Nithesh is correct. But right shift always has problem with signed numbers. If it is an negative number, then right shift gets 1's coming from left rather than 0's. Thus, it would be better to use left shift of 1 as the bit mask instead.

#include<iostream>
using namespace std;

int main()
{
int num = 13;
int count = 0;
while(num!=0)
{
if((num & 256) == 256)
{
count++;
num = num << 1;
}
else
num = num << 1;
}
cout << count;
}

nitish's answer is missing the else. but i am still not entirely sure whether this answer is correct or not :|

I guess above should work.. btw, the if loop should be
if((num & 1) == 1) { count++; ..... }
num&256 would give the same number and num&1 would give 1 if last bit is 1 else 0.

For an unsigned integer n:

int bitcount (unsigned int n) {
int count = 0 ;
while (n) {
count++ ;
n &= (n - 1) ;
}
return count ;
}

int n=0x1;
int count=0;

for(i=0;i<31;++i)
{
count=count+ x&n;
x=x>>1;
}
printf("%d",count);

int bitCounter(int number){
int counter = 0;
int n = sizeof(int) * 8;
int mask = 1 << (n - 1);
for(int i = 1; i <= n; ++i)
{
if((mask & number) != 0)
++counter;
number <<= 1;
}

return counter;
}

works for signed number

A lookup table for the 255 bit patterns in a byte provides constant time performance.

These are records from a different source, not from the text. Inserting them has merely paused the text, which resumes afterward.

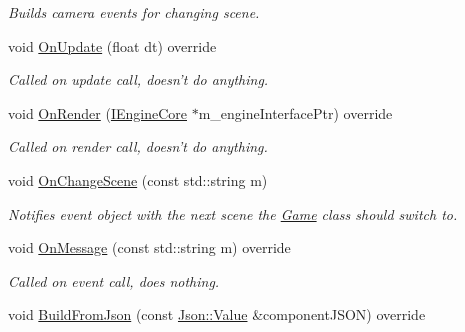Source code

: \begin{DoxyCompactItemize}
\begin{DoxyCompactList}\small\item\em Builds camera events for changing scene. \end{DoxyCompactList}\item 
\hypertarget{class_event_camera_component_aa834641aeb7cc8ae509f6cc997a44c99}{void \hyperlink{class_event_camera_component_aa834641aeb7cc8ae509f6cc997a44c99}{On\+Update} (float dt) override}\label{class_event_camera_component_aa834641aeb7cc8ae509f6cc997a44c99}

\begin{DoxyCompactList}\small\item\em Called on update call, doesn't do anything. \end{DoxyCompactList}\item 
\hypertarget{class_event_camera_component_a88ef296a079e3021d756ef03c56cfe70}{void \hyperlink{class_event_camera_component_a88ef296a079e3021d756ef03c56cfe70}{On\+Render} (\hyperlink{class_i_engine_core}{I\+Engine\+Core} $\ast$m\+\_\+engine\+Interface\+Ptr) override}\label{class_event_camera_component_a88ef296a079e3021d756ef03c56cfe70}

\begin{DoxyCompactList}\small\item\em Called on render call, doesn't do anything. \end{DoxyCompactList}\item 
\hypertarget{class_event_camera_component_a2eb23cc4f6598a99afacf89d999476e2}{void \hyperlink{class_event_camera_component_a2eb23cc4f6598a99afacf89d999476e2}{On\+Change\+Scene} (const std\+::string m)}\label{class_event_camera_component_a2eb23cc4f6598a99afacf89d999476e2}

\begin{DoxyCompactList}\small\item\em Notifies event object with the next scene the \hyperlink{class_game}{Game} class should switch to. \end{DoxyCompactList}\item 
\hypertarget{class_event_camera_component_a0de9c713b1c9cbb98b8528080fb81adb}{void \hyperlink{class_event_camera_component_a0de9c713b1c9cbb98b8528080fb81adb}{On\+Message} (const std\+::string m) override}\label{class_event_camera_component_a0de9c713b1c9cbb98b8528080fb81adb}

\begin{DoxyCompactList}\small\item\em Called on event call, does nothing. \end{DoxyCompactList}\item 
\hypertarget{class_event_camera_component_a47edd4b0e80549fa677b3ff02465e62e}{void \hyperlink{class_event_camera_component_a47edd4b0e80549fa677b3ff02465e62e}{Build\+From\+Json} (const \hyperlink{class_json_1_1_value}{Json\+::\+Value} \&component\+J\+S\+O\+N) override}\label{class_event_camera_component_a47edd4b0e80549fa677b3ff02465e62e}


\end{DoxyCompactItemize}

int number; //the number we'r considering.
int counter=0;
for(int c=number;c;counter++)
c&=c-1;
u'll get it..

int byte;
int cnt = 0;
for(int i=0;i<8;i++)
if(byte & (int)pow(2,i))
cnt++;
cout<<cnt;

n = (n & 0x55555555) + ((n & 0xaaaaaaaa) >> 1); //Only this line if 2 bits can represent the integer
n = (n & 0x33333333) + ((n & 0xcccccccc) >> 2); //This and all above if 4 (or less) bits can represent the integer
n = (n & 0x0f0f0f0f) + ((n & 0xf0f0f0f0) >> 4); //This and all above if 8 (or less) bits can represent the integer
n = (n & 0x00ff00ff) + ((n & 0xff00ff00) >> 8); //This and all above if 16 (or less) bits can represent the integer
n = (n & 0x0000ffff) + ((n & 0xffff0000) >> 16); //This and all above if 32 (or less) bits can represent the integer

So all above four lines can be used for any 32 bit integer.

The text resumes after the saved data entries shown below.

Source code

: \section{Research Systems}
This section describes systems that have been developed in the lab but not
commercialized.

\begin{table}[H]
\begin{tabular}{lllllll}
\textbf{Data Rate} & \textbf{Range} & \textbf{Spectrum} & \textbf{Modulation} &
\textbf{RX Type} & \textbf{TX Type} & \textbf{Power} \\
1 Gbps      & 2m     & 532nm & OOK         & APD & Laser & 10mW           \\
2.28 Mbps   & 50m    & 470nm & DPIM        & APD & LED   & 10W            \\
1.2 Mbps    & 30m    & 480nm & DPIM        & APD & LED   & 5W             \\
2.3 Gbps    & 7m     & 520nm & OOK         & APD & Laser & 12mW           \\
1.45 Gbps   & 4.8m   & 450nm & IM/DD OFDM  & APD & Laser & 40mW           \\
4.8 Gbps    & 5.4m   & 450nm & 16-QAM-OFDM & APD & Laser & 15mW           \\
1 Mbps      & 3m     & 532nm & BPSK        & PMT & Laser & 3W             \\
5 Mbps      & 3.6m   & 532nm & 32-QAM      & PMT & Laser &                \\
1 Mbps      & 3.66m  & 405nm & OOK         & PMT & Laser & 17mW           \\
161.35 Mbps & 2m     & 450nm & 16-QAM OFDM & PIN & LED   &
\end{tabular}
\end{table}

One of the best implementations of the above algorithm is that if we do a & operator with the digit 1 and then if the result comes to be 1 which means that the variable temp contains a bit which is 1 and then, we can increment the counter variable and then we can shift the number to right side and then again check till the number is not equal to zero.

Implementation:

#include<bits/stdc++.h>
using namespace std;
int findbits(int num){
  int count = 0; 
  int temp = num; 
  while(temp != 0){ 
    if((temp & 1) == 1){ 
        count++; 
        temp = temp>>1; 
    } 
  }
  return count;
}
int main(){
    cout<<findbits(3)<<endl;

}